### Collected data:

■ ■ ■ ■ ■ ■ ■

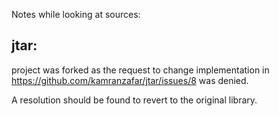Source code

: Notes while looking at sources:

jtar:
---

project was forked as the request to change implementation 
in https://github.com/kamranzafar/jtar/issues/8 was denied.

A resolution should be found to revert to the original
library.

■ ■ ■ ■ ■ ■ ■

### TASK:
Quote every entry exactly, with the pictures omitted.

### RESULT FOR THIS TASK:
Source code

: Notes while looking at sources:

jtar:
---

project was forked as the request to change implementation 
in https://github.com/kamranzafar/jtar/issues/8 was denied.

A resolution should be found to revert to the original
library.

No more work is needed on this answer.